Nés dans un certain champ ces représentations peuvent y rester ou se diffuser et être reprises dans d’autres. Quelques unes, comme la représentation en réseau (des écosystèmes, de la société, des idées politiques, etc.), deviennent omniprésentes. Certaines restent confinées à un petit bout de la réalité pendant que d’autres cherchent à rendre compte des phénomènes dans leur globalité et à s’imposer comme des références, à la manière de la rationalité utilitariste des économistes. Elles peuvent être plus ou moins techniques, plus ou moins poétiques ou mathématiques, elles peuvent avoir recours à des analogies, par exemple lorsque l’on compare le fonctionnement du cerveau ou de la mémoire à celui d’un disque dur d’ordinateur.
Ces représentations reposent toujours sur un certain nombre d’hypothèses. Elles ont souvent un rôle descriptif, heuristique mais acquièrent parfois un rôle prédictif voir prescriptif.
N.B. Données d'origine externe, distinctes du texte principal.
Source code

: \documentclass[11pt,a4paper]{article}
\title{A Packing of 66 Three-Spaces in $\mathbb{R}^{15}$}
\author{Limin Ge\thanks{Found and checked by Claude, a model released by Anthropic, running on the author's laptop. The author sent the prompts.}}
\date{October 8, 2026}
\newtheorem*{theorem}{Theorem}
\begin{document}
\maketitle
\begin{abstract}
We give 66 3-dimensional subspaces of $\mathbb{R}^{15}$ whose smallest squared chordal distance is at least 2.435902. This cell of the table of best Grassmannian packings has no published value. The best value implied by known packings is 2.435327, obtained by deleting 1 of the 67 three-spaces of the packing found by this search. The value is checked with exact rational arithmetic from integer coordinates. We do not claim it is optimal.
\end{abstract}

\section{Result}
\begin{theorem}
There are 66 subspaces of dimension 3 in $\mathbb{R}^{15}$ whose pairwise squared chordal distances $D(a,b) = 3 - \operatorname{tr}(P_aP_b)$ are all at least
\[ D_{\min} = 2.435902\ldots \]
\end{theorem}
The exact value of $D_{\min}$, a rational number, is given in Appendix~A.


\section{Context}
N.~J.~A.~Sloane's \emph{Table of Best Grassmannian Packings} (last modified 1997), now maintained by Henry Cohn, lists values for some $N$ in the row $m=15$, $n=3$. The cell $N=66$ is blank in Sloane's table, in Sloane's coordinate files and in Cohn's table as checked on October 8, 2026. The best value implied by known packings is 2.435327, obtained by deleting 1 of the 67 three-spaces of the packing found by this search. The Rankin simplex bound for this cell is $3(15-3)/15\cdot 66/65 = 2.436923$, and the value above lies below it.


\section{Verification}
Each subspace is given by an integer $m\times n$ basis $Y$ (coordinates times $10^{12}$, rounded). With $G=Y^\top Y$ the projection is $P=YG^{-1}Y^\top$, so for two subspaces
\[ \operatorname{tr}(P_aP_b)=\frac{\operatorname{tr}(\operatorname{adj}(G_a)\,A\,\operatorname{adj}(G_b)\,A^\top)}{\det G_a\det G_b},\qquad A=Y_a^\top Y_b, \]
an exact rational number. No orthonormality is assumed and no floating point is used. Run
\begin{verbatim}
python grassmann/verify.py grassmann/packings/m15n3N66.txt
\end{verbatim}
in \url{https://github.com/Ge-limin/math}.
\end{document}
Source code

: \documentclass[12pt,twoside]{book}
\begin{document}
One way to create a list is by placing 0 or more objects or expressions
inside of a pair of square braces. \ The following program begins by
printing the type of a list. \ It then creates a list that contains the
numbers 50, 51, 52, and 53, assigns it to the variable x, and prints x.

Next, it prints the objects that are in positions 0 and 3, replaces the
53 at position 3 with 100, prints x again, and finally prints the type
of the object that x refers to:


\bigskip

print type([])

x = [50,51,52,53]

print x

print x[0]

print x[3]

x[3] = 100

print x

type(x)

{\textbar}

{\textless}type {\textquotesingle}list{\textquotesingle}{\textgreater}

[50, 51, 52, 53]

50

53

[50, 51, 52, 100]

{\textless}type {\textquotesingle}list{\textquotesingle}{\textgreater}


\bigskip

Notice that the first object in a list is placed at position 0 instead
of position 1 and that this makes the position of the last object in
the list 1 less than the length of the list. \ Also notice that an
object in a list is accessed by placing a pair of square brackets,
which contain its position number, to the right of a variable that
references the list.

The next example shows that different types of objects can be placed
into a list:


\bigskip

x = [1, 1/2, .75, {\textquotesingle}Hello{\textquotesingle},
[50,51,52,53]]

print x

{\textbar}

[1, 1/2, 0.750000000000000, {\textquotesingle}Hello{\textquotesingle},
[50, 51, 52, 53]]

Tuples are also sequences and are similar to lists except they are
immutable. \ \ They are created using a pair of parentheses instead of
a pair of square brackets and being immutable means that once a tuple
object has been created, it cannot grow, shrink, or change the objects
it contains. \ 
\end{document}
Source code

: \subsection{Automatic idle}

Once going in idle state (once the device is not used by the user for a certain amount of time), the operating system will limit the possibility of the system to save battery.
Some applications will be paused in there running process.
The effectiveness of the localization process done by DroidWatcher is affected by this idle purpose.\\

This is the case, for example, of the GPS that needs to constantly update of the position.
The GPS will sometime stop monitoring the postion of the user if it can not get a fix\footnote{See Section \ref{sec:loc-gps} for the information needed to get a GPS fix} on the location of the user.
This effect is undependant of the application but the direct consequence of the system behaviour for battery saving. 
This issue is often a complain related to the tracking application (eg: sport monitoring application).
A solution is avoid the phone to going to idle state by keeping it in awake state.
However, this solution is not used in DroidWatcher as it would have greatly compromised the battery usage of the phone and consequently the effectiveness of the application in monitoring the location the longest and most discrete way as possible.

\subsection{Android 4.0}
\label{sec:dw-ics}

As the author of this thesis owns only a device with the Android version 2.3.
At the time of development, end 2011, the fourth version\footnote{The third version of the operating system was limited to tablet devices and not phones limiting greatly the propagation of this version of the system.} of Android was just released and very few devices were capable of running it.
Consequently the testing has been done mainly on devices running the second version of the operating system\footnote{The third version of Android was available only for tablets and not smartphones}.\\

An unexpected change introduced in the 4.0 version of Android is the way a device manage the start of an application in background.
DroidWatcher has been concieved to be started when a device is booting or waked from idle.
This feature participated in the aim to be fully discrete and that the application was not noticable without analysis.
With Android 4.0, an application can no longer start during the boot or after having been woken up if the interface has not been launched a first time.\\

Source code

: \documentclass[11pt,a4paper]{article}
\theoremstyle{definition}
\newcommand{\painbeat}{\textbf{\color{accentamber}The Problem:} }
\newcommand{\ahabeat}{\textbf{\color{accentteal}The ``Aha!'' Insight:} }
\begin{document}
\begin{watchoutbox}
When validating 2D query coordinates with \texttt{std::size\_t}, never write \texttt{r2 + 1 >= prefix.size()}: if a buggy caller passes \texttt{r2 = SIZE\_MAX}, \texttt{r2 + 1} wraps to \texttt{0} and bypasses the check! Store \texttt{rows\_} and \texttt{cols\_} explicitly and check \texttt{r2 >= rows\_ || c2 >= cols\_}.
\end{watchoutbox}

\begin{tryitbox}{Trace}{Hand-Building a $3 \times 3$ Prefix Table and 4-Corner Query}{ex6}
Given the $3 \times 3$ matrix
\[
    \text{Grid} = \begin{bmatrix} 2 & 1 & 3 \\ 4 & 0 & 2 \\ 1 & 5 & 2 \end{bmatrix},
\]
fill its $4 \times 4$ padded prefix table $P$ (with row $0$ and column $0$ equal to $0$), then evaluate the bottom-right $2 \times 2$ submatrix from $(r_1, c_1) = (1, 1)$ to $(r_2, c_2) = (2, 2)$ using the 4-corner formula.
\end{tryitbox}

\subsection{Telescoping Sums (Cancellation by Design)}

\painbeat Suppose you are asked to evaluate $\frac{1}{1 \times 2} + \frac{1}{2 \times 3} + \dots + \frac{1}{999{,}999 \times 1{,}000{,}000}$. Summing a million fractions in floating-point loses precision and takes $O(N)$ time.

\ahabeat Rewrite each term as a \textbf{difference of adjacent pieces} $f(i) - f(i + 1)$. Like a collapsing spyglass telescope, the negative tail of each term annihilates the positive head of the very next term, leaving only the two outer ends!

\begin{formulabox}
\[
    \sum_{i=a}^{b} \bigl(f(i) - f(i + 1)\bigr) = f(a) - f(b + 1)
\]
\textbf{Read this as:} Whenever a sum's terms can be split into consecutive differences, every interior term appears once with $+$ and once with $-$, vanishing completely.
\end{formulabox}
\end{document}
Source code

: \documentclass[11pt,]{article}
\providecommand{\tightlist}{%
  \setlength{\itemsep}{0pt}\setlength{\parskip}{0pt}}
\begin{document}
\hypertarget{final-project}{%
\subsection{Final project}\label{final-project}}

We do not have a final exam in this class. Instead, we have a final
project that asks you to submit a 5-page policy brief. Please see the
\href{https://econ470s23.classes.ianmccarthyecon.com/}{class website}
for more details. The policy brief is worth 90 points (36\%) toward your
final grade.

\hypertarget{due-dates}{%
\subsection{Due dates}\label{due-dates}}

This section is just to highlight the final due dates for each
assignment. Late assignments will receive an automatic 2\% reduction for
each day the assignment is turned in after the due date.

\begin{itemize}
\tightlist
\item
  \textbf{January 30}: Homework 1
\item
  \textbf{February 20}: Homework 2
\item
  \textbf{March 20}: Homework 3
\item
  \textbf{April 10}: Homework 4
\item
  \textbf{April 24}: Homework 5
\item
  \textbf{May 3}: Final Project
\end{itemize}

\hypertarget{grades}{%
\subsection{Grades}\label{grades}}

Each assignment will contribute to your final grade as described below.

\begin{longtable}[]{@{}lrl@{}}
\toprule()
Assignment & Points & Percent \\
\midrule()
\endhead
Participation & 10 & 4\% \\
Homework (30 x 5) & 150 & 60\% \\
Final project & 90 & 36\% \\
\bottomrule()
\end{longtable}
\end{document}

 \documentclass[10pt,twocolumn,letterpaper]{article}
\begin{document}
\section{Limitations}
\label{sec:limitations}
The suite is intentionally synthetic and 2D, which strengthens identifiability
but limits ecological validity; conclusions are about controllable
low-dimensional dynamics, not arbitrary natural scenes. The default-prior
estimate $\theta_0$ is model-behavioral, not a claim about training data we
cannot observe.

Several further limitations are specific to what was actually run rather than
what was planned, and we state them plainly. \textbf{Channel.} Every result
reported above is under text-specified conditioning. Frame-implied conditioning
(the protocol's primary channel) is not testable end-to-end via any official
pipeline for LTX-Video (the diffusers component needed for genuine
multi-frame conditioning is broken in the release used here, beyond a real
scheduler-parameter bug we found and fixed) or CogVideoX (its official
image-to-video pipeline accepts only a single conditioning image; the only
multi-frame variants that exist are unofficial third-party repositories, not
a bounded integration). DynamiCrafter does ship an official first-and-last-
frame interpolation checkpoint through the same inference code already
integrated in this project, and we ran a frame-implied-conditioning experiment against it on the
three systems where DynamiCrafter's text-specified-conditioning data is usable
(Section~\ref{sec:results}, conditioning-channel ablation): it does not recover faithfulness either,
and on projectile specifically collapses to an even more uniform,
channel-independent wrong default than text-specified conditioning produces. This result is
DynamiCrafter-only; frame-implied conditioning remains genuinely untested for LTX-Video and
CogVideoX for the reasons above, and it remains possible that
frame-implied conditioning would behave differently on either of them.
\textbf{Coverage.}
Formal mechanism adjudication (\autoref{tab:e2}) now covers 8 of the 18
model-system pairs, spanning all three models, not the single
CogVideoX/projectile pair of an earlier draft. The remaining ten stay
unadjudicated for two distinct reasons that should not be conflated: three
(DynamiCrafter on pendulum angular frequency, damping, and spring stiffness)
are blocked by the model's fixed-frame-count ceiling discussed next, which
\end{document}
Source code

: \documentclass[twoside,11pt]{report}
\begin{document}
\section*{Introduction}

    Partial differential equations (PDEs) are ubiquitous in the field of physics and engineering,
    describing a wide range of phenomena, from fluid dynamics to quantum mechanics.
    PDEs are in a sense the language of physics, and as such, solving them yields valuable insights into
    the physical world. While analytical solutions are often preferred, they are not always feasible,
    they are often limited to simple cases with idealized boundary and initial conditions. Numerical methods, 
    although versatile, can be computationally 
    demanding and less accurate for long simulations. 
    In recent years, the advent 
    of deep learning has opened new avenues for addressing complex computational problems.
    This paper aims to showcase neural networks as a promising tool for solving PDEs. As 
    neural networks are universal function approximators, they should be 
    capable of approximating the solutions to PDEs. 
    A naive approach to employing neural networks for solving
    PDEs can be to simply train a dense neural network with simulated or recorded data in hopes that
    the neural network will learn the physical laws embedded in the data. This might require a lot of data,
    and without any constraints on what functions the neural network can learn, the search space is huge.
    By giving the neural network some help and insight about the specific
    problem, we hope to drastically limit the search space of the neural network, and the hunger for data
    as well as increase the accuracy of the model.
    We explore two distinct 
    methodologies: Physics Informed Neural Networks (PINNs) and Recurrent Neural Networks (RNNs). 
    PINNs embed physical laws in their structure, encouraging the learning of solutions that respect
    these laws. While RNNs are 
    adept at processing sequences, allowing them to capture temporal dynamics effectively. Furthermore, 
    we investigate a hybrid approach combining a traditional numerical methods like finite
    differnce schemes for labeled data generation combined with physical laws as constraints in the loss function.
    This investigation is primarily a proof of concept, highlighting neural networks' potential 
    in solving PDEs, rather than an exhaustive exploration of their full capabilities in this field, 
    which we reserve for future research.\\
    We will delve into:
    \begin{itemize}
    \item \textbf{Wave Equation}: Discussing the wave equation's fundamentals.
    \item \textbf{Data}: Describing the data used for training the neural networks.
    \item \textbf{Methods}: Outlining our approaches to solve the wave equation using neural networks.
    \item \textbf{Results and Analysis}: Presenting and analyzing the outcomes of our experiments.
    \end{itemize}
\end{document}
Tous disciplinés, chacun sa grille de lecture de prédilection
Pour s’y retrouver, ne pas être aveuglé par la complexité des phénomènes qui nous entourent, chacun d’entre nous choisit une paire de lunettes. Il faut souvent un moment pour s’y habituer mais on a vite tendance à la garder ensuite sur les yeux. Notre culture, notre quotidien, nos expériences façonnent et stabilisent une certaine représentation que nous nous faisons du monde et à partir de laquelle nous agissons. Bien entendu, on peut avoir plusieurs cordes à son arc et être capable de regarder les choses de plusieurs points de vues. On peut être ingénieur et poète, voyageur et historien, juriste et philosophe.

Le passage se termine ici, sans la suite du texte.